Earlier today I wrote about how economic demand for real estate in some small towns was increasing. I stated “Economics 101 teaches us that price changes in assets, goods and services are a function of supply and demand. The economic demand (versus demographic demand) for real estate is a function of job growth and income.”
Now let’s take a look at the other partner of demand — supply.
I can recall in 2005 and early 2006 that, when a listing hit the market, it would have multiple offers greater than the asking price. Hence a genuine bidding war was in play. Since there simply was no inventory available coming to the market, (demand exceeded supply), buyers bid up what was available. Supply, however, in recent years for housing, was a whole lot more than just current listings. There were millions of homeowners that were underwater on their loans or where the borrower simply could not pay off the balloon loan balance created by very short-term, subprime mortgages. Add to that millions more individuals that, due to prices plunging, opted to cease their payments and wait for ultimate foreclosure by the lender. These homes were not listed, but we all knew they would ultimately come on the market. These properties were known as shadow inventory.
Just two years ago a real estate economist estimated that the shadow inventory in October 2010 was 6.97 million residential dwelling units. At that time, existing home sales in the U.S. were running at a seasonally-adjusted, annualized rate of 3.79 million dwellings and there were 3.16 active million listings on the market. Combining the shadow inventory estimate with the current listings in the fall of 2010 indicated a current and pending inventory of 10.13 million dwelling units. That means that for each individual current listing on the market in October 2010, there were 2.2 shadow listings that would eventually hit the market. Stated differently, at the sales rate seen in October 2010, when combining current listings with the shadow inventory, there was an estimated 2.7 years of listings available. In my blog talking about 2010 foreclosure data RealtyTrac was referenced in reporting that a typical foreclosure would sell for 36 percent less than non-distressed properties. Thus prices continued their downward track, and even non-distressed homesellers faced a massive inventory of homes–of which most were selling for significant discounts.
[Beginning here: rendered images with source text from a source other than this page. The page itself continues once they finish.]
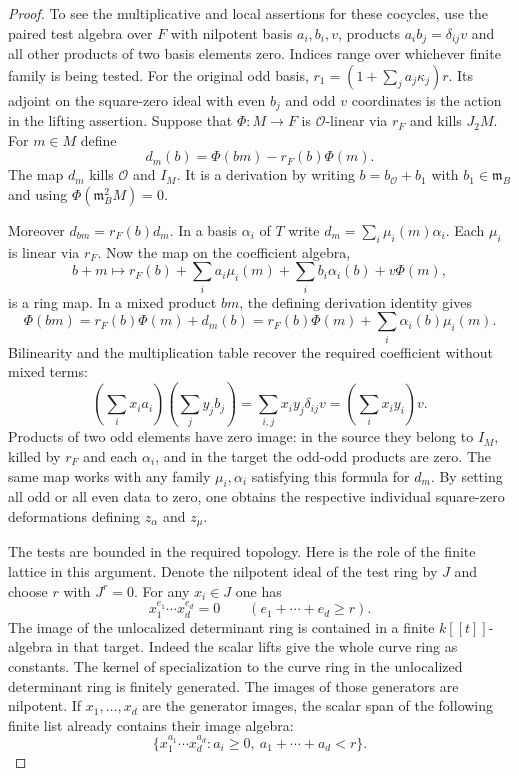 \begin{proof}
To see the multiplicative and local assertions for
these cocycles, use the paired test algebra over \(F\) with nilpotent basis
\(a_i,b_i,v\), products \(a_i b_j=\delta_{ij}v\) and all other
products of two basis elements zero. Indices range over whichever
finite family is being tested. For the original odd basis,
\(r_1=(1+\sum_j a_j\kappa_j)r\). Its adjoint on the square-zero
ideal with even \(b_j\) and odd \(v\) coordinates is the action
in the lifting assertion. Suppose that
\(\Phi:M\to F\) is \(\mathcal O\)-linear via \(r_F\)
and kills \(J_2M\). For \(m\in M\) define
\[
       d_m(b)=\Phi(bm)-r_F(b)\Phi(m).
\]
The map \(d_m\) kills \(\mathcal O\) and \(I_M\).
It is a derivation by writing
\(b=b_{\mathcal O}+b_1\) with \(b_1\in\mathfrak m_B\)
and using \(\Phi(\mathfrak m_B^2M)=0\).

Moreover \(d_{bm}=r_F(b)d_m\).
In a basis \(\alpha_i\) of \(T\) write
\(d_m=\sum_i\mu_i(m)\alpha_i\).
Each \(\mu_i\) is linear via \(r_F\).
Now the map on the coefficient algebra,
\[
 b+m\longmapsto
 r_F(b)+\sum_i a_i\mu_i(m)+\sum_i b_i\alpha_i(b)+v\Phi(m),
\]
is a ring map. In a mixed product \(bm\), the defining
derivation identity gives
\[
 \Phi(bm)=r_F(b)\Phi(m)+d_m(b)
         =r_F(b)\Phi(m)+\sum_i\alpha_i(b)\mu_i(m).
\]
Bilinearity and the multiplication table recover the required coefficient without mixed terms:
\[
 \left(\sum_i x_i a_i\right)\left(\sum_j y_j b_j\right)=\sum_{i,j}x_i y_j\delta_{ij}v=\left(\sum_i x_i y_i\right)v .
\] Products of
two odd elements have zero image: in the source they belong
to \(I_M\), killed by \(r_F\) and each \(\alpha_i\), and in
the target the odd-odd products are zero.
The same map works with any family \(\mu_i,\alpha_i\)
satisfying this formula for \(d_m\). By setting all
odd or all even data to zero, one obtains the respective
individual square-zero deformations defining
\(z_\alpha\) and \(z_\mu\).  \label{cor:ordinary-patching-cotangent-5}

The tests are bounded in the required topology.
Here is the role of the finite lattice in this argument.
Denote the nilpotent ideal of the test ring by \(J\) and choose \(r\) with \(J^r=0\). For any \(x_i\in J\) one has 
\[
 x_1^{e_1}\cdots x_d^{e_d}=0\qquad(e_1+\cdots+e_d\ge r).
\]
 The image of the unlocalized
determinant ring is contained in a finite
\(k[[t]]\)-algebra in that target. Indeed the scalar lifts
give the whole curve ring as constants. The kernel
of specialization to the curve ring in the unlocalized
determinant ring is finitely generated. The images
of those generators are nilpotent. If \(x_1,\ldots,x_d\) are the generator images, the scalar span of the following finite list already contains their image algebra:
\[
 \{x_1^{a_1}\cdots x_d^{a_d}:a_i\ge0,\ a_1+\cdots+a_d<r\}.
\]


\end{proof}
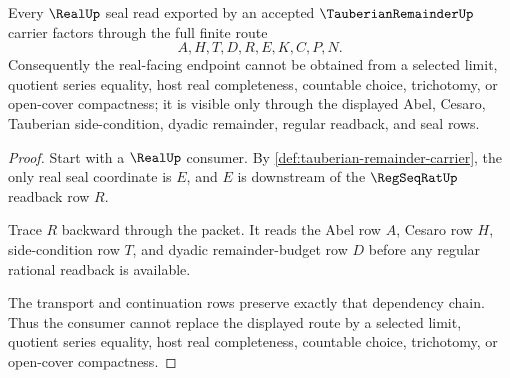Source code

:\begin{theorem}
\label{thm:tauberian-remainder-real-seal-nonescape}
Every $\RealUp$ seal read exported by an accepted $\TauberianRemainderUp$ carrier factors through the full finite route
$$
A,H,T,D,R,E,K,C,P,N.
$$
Consequently the real-facing endpoint cannot be obtained from a selected limit, quotient series equality, host real completeness, countable choice, trichotomy, or open-cover compactness; it is visible only through the displayed Abel, Cesaro, Tauberian side-condition, dyadic remainder, regular readback, and seal rows.
\end{theorem}
\begin{proof}
Start with a $\RealUp$ consumer. By \autoref{def:tauberian-remainder-carrier}, the only real seal coordinate is $E$, and $E$ is downstream of the $\RegSeqRatUp$ readback row $R$.

Trace $R$ backward through the packet. It reads the Abel row $A$, Cesaro row $H$, side-condition row $T$, and dyadic remainder-budget row $D$ before any regular rational readback is available.

The transport and continuation rows preserve exactly that dependency chain. Thus the consumer cannot replace the displayed route by a selected limit, quotient series equality, host real completeness, countable choice, trichotomy, or open-cover compactness.
\end{proof}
So now the good news. HousingWire, in an article today quoting JPMorgan Chase analysts, reported a significant reduction in the shadow inventory in the first half of 2012. In summary (for the first six-months of 2012):
- 335,000 short sales were completed
- 420,000 loan modifications done
- 470,000 REO properties sold (these three combining for a 1.225 million inventory reduction)
By year end, the Chase analysts stated that for the entire year of 2012:
- REO sales would reach 950,000 foreclosed properties
- 670,000 short sales would occur
- 800,000 loan modifications (with short sales and loan mods being driven somewhat by the $25 billion settlement with the five largest mortgage servicers earlier this year)
That adds to a massive 2.42 million sales of distressed real estate being liquidity off the market in just one year. The Chase economists note that a 10 percent price rise in housing would reduce the current 10.8 million homes underwater to 9 million—an almost 17 percent reduction. Their analysts did acknowledge that loan modification re-defaults and new delinquencies will increase future distressed issues, though current rising prices mute that somewhat.
Further adding volume to improving markets is a second HousingWire article noting that Lenders Processing Services (LPS) reported a 10.6 percent decline in delinquencies in August 2012 compared to the same month in 2011.
If you are into what is going on in the housing and mortgage markets, then click onto HousingWire and read their daily news from a myriad of sources.
The bottom line is that housing continues to improve and is on an upward trajectory. While certainly not back to the lofty levels seen in the midst of the peak of the bubble, (which was not economically sustainable), markets are improving.